**Work task:**
For each line in the records that contains "reusable", make a copy.

*** Records for this task

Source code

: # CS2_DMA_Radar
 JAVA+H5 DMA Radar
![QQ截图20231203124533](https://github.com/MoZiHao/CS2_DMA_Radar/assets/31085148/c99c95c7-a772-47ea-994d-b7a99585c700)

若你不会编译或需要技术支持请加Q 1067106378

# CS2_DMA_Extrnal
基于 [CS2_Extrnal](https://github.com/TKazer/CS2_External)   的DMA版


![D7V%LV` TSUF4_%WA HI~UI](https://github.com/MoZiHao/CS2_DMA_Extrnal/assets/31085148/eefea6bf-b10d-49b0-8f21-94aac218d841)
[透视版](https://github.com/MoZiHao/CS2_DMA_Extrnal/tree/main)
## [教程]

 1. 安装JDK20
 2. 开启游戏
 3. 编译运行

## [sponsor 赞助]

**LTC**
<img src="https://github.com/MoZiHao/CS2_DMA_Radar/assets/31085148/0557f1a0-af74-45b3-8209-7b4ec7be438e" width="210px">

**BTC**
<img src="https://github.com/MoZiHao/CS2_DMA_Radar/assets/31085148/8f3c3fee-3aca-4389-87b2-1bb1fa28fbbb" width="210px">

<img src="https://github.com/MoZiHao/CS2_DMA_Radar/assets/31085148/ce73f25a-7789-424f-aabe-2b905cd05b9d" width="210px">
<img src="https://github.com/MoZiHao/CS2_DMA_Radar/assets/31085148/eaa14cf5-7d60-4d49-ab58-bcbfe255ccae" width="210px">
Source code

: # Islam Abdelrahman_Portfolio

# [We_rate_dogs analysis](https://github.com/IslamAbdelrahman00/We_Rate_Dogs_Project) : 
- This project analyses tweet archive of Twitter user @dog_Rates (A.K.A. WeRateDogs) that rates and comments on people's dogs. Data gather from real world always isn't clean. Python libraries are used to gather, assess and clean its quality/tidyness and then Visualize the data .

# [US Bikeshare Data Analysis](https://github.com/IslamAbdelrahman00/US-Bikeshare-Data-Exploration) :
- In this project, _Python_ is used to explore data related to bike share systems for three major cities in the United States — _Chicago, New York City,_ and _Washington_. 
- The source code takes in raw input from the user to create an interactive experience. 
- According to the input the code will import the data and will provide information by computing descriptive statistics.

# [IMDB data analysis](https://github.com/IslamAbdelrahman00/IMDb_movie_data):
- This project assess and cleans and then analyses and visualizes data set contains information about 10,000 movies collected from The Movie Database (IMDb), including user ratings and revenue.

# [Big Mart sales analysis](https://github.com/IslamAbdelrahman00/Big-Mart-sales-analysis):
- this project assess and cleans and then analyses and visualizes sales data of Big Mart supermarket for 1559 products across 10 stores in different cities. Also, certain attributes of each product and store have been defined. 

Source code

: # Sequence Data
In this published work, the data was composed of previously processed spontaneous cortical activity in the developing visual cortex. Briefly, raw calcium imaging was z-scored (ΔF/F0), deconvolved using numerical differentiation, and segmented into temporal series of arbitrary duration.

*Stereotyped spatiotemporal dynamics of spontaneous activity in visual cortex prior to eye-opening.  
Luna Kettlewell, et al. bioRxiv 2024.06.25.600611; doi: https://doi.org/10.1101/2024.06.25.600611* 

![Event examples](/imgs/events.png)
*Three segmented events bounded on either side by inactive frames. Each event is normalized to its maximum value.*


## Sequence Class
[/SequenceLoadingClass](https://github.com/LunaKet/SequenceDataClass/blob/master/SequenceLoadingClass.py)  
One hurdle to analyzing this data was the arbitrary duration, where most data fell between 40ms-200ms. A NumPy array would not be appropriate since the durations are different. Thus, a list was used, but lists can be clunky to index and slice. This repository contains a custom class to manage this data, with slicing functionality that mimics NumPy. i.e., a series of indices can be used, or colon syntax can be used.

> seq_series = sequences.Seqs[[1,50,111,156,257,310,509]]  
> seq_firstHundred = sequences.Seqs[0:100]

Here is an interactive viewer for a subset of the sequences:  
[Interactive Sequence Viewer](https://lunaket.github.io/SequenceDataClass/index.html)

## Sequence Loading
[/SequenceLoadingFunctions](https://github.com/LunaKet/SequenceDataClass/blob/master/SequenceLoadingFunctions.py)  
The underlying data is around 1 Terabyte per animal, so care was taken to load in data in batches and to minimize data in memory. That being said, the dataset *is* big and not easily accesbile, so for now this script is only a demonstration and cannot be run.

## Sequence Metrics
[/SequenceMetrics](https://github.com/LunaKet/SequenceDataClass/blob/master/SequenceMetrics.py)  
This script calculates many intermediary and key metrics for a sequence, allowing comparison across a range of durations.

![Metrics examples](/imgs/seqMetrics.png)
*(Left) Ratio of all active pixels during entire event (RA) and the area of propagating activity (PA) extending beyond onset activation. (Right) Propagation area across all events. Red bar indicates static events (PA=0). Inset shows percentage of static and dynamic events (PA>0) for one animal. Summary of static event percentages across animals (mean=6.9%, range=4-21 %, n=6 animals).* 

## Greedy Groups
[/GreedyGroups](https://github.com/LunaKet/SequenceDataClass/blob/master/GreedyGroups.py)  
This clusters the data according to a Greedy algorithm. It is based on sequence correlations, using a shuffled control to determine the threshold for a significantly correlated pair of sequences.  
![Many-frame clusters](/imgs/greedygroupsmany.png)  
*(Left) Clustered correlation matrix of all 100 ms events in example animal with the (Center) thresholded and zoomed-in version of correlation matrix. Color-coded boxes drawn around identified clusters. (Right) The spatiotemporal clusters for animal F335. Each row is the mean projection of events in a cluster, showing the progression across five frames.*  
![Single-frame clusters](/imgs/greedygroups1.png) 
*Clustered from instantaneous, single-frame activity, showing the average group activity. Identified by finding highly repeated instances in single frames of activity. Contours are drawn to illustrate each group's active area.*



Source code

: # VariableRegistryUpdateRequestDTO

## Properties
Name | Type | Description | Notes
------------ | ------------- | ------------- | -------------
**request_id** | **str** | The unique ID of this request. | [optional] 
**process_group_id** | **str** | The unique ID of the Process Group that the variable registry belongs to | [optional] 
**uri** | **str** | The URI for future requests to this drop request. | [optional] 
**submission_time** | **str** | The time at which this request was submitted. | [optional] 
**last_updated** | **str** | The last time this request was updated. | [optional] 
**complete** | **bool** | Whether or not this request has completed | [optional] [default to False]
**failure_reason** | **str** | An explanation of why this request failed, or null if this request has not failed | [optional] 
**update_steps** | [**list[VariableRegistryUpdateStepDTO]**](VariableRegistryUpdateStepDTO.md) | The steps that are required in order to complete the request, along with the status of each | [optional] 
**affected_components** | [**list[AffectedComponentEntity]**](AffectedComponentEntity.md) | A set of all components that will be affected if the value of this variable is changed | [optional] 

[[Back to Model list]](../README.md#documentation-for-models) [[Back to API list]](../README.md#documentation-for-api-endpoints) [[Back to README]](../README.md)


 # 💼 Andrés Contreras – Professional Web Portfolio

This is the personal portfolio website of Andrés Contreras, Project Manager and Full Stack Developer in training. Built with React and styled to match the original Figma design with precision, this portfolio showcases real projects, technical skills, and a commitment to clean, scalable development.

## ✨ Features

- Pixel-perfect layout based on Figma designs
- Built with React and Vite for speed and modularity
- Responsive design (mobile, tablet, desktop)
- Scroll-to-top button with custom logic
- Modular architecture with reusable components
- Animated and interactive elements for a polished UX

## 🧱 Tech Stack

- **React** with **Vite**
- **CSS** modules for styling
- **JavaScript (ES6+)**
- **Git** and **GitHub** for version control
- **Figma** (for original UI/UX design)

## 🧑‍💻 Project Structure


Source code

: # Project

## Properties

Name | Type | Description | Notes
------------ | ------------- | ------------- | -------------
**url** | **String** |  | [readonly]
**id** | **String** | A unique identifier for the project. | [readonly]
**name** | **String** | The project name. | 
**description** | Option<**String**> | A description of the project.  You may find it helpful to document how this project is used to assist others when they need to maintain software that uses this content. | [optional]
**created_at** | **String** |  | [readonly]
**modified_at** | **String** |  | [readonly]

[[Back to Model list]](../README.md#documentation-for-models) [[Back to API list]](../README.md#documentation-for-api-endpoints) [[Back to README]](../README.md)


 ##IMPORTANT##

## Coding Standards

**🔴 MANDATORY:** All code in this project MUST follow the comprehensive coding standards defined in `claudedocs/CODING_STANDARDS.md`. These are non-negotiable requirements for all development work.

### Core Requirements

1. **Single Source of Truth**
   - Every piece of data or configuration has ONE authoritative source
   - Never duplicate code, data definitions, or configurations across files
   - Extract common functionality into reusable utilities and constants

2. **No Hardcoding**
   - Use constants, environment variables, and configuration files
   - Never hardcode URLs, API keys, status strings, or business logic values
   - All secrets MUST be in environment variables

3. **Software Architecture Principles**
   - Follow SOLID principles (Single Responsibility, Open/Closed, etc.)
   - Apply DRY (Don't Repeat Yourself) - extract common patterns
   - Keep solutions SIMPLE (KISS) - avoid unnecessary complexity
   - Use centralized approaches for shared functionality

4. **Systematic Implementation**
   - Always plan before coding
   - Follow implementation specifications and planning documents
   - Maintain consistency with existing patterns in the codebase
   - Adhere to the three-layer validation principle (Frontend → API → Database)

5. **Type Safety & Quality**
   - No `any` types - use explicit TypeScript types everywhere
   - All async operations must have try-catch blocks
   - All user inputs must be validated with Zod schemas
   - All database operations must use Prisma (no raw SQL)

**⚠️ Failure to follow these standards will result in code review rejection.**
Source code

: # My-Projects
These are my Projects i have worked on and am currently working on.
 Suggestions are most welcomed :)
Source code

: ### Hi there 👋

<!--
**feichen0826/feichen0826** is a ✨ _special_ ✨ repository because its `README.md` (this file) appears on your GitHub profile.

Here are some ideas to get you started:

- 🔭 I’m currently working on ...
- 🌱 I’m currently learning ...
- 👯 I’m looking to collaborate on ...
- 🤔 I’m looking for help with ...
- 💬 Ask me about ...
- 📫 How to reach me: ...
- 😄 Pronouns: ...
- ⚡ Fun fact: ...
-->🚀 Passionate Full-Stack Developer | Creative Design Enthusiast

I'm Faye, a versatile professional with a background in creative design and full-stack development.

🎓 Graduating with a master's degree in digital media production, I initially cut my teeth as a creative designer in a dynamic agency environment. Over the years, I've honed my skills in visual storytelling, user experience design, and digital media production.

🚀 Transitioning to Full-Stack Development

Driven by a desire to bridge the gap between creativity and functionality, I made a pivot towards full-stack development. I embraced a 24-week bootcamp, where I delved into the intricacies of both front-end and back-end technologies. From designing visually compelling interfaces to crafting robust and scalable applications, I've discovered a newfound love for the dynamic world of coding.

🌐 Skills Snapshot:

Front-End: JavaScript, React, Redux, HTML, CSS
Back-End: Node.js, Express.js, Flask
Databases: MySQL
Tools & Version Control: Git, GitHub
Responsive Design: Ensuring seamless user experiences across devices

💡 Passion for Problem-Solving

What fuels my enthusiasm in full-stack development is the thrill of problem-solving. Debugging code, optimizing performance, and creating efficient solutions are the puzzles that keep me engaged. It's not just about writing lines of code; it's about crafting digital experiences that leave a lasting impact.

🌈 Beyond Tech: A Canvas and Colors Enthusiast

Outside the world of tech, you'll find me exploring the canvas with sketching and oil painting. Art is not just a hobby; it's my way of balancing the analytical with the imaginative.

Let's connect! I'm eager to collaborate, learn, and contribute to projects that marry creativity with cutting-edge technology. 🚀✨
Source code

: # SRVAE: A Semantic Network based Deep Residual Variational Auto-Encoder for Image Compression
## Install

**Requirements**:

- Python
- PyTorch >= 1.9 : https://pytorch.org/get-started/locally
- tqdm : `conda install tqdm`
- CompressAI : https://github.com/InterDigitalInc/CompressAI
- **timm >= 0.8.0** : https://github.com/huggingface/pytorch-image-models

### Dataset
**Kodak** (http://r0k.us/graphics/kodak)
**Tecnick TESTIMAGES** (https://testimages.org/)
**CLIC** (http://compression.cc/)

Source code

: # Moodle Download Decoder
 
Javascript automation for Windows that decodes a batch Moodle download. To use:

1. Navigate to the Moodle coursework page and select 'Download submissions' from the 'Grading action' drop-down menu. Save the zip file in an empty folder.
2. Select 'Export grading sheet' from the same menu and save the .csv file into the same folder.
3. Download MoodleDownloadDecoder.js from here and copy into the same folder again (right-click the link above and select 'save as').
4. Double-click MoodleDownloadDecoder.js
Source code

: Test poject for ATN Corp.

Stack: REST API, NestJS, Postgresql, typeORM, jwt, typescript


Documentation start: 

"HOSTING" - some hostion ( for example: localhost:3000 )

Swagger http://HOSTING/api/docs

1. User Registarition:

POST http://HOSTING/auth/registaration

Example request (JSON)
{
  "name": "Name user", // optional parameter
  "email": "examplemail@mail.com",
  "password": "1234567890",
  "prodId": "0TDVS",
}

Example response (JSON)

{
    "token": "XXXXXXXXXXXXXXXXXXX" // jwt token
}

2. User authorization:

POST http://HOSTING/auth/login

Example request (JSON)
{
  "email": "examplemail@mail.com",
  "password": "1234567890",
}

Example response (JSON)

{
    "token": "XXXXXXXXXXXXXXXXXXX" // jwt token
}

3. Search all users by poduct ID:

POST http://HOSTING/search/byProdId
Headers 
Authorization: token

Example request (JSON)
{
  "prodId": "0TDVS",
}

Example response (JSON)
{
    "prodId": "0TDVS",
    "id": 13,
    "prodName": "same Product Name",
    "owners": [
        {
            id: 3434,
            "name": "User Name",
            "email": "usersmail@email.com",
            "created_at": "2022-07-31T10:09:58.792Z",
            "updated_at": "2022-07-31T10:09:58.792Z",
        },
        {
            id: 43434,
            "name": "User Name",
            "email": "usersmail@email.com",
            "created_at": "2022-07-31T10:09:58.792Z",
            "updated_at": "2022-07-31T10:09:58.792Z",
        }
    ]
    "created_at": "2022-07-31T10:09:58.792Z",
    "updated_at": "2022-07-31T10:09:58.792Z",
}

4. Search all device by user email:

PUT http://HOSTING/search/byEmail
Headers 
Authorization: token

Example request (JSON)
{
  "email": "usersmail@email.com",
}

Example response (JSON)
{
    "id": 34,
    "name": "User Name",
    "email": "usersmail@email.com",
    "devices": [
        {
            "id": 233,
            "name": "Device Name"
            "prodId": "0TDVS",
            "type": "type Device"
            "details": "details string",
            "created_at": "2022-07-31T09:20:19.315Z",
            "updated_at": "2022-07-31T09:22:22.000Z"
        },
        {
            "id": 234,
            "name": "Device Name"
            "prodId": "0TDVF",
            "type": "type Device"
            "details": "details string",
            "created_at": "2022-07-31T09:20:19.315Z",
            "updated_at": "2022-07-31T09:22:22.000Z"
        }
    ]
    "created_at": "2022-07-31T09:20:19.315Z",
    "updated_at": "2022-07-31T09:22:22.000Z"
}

******

**Response box:**
- Modular architecture with reusable components
   - Extract common functionality into reusable utilities and constants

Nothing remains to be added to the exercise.